To me, because you personally have enough reasons to feel uncomfortable—you cited examples of how this guy is very secretive towards his wife about his friendship with your spouse and how he calls her randomly—your wife should not trivialize your concerns and defend her friendship with him on the basis that you have female friends, too. The issue isn't that you have friends of the opposite sex and you are unfairly holding your wife to a double-standard (meaning that she cannot have male friends), the issue is that you are personally uncomfortable with the way that this guy behaves towards your wife and towards his own wife... you have good reason to question his character on those grounds, I think. Moreover, your wife needs to take a step back and seriously evaluate the situation for what is really is.

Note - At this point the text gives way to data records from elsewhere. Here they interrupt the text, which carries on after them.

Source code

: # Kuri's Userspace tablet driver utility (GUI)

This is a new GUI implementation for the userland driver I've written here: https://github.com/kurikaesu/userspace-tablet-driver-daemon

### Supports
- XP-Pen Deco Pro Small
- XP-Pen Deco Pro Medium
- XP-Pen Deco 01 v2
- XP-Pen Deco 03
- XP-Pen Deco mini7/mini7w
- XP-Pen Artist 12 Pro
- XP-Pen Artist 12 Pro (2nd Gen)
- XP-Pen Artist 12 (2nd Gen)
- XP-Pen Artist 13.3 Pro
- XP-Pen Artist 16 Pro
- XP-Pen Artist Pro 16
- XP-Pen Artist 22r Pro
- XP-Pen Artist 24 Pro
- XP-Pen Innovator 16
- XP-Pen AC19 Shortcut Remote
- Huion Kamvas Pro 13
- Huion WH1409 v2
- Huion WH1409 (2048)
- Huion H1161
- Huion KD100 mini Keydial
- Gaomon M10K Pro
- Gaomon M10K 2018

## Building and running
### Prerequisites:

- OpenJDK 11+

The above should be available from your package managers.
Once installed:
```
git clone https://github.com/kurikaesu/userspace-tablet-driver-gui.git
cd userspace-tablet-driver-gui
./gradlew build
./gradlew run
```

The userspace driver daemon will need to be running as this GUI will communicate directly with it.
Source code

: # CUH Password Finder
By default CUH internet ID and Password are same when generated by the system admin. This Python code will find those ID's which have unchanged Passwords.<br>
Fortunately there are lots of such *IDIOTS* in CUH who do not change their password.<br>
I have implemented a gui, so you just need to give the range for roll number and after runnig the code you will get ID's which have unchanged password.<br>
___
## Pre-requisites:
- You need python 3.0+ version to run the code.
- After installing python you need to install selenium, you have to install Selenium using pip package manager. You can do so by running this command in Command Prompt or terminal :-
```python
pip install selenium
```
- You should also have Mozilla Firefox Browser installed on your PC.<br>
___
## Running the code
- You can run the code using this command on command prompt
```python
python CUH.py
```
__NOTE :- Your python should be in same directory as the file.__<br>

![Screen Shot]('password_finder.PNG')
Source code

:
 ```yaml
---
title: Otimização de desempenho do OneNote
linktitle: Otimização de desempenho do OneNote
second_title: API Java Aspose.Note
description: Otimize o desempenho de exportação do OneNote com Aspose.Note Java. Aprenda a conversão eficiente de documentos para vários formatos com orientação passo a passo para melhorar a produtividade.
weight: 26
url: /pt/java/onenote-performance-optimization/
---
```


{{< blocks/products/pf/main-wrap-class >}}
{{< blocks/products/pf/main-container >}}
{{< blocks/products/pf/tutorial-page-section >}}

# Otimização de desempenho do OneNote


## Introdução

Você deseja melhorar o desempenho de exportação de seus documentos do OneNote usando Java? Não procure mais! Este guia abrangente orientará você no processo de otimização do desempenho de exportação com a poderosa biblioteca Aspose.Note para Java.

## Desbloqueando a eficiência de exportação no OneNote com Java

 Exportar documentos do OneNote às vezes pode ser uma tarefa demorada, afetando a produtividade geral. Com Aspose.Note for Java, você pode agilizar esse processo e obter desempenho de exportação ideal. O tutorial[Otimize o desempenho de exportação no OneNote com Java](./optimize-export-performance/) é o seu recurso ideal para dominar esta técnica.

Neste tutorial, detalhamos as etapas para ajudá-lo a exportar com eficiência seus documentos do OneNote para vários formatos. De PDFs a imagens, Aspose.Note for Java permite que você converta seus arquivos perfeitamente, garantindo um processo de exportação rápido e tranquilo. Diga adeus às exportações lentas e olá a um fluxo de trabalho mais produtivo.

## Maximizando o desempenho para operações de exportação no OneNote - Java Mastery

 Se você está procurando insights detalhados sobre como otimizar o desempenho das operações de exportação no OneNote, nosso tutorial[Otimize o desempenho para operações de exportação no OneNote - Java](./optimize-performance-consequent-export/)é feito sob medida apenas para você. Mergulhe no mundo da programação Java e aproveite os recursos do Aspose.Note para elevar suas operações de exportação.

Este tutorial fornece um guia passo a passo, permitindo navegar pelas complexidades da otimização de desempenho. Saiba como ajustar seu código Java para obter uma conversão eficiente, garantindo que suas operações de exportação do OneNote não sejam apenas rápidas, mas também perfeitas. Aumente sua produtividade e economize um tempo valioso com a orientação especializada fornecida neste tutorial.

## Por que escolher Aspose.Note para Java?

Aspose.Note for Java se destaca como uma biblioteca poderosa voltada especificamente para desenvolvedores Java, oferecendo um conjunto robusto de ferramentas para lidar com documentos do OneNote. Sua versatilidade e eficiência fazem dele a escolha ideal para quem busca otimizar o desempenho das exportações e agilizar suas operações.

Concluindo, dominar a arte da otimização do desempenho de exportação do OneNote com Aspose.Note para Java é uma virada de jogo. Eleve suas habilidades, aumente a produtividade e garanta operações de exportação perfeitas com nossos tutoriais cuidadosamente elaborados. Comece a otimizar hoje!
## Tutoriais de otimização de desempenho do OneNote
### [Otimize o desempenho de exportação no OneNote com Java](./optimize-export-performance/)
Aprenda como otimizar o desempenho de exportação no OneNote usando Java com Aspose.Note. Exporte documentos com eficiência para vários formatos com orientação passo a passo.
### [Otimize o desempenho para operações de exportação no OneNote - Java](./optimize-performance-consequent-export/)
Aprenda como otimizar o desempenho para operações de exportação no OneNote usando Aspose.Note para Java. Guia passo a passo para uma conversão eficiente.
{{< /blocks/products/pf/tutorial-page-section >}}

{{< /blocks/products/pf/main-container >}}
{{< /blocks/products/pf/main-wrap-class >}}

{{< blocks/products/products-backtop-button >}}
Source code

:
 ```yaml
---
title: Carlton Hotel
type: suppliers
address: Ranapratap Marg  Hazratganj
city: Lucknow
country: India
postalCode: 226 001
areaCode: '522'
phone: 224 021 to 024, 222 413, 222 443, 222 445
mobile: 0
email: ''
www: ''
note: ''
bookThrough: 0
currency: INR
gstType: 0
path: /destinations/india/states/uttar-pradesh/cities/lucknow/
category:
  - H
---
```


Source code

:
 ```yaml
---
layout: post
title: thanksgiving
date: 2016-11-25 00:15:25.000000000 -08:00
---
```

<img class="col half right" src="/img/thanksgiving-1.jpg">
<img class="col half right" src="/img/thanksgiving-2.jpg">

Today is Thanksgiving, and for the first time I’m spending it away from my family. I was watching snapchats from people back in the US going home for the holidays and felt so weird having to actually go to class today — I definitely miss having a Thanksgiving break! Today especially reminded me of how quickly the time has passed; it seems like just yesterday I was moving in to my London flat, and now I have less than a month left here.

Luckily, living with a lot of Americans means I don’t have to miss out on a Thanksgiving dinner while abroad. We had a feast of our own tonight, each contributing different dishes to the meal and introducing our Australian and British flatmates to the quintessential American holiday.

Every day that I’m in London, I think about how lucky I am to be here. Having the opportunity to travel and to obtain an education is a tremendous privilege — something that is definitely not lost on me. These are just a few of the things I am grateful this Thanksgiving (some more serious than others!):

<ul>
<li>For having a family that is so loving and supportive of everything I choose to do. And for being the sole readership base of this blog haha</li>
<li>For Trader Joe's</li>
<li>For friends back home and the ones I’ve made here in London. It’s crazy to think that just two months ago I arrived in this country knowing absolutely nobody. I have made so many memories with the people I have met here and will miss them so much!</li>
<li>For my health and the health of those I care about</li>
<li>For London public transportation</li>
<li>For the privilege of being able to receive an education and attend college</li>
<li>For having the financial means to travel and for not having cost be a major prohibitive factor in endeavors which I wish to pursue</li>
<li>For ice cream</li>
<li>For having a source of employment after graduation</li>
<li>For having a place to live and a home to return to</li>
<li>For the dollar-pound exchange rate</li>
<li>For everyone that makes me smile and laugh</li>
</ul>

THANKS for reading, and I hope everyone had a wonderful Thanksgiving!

Phil, you mentioned that you have had trust issues in your relationship before and that you blamed yourself for those issues. Fine, at least you are able to recognize how you have negatively impacted your own marriage. It seems like now is the time to face the reality of your situation and that is that you and your wife have significant issues. I don't know what your trust issues are and what you have done but it seems that if you don't seek help in your marriage, things are going to get worse. I don't know whether your wife is being unfaithful with this man but when things are bad in a marriage, people begin to seek what they want outside of the marriage. From the outside looking in, the kind of relationship your wife is having with this man is the kind that can lead to problems and I'd hate for that to happen. If I were you, I'd have a serious heart to heart with your wife and attempt to work out some of your issues but perhaps the place to start is communicating to your wife that you want to work on building her trust again. If you launch into her about how inappropriate her friendship is with this man, it might have a negative effect. You have to be able to humble yourself and approach your wife in a gentle way to let her know that you want her trust and are willing to work on it; ask her to consider your feelings about this other man and how uncomfortable he makes you…she has to be willing to see how this affects you not because of the double standard issue I mentioned before but because you are concerned for a very good reason: “why would any well-intentioned man keep secrets from his own wife about his friendships and call upon the wife of another man?” Something does not add up.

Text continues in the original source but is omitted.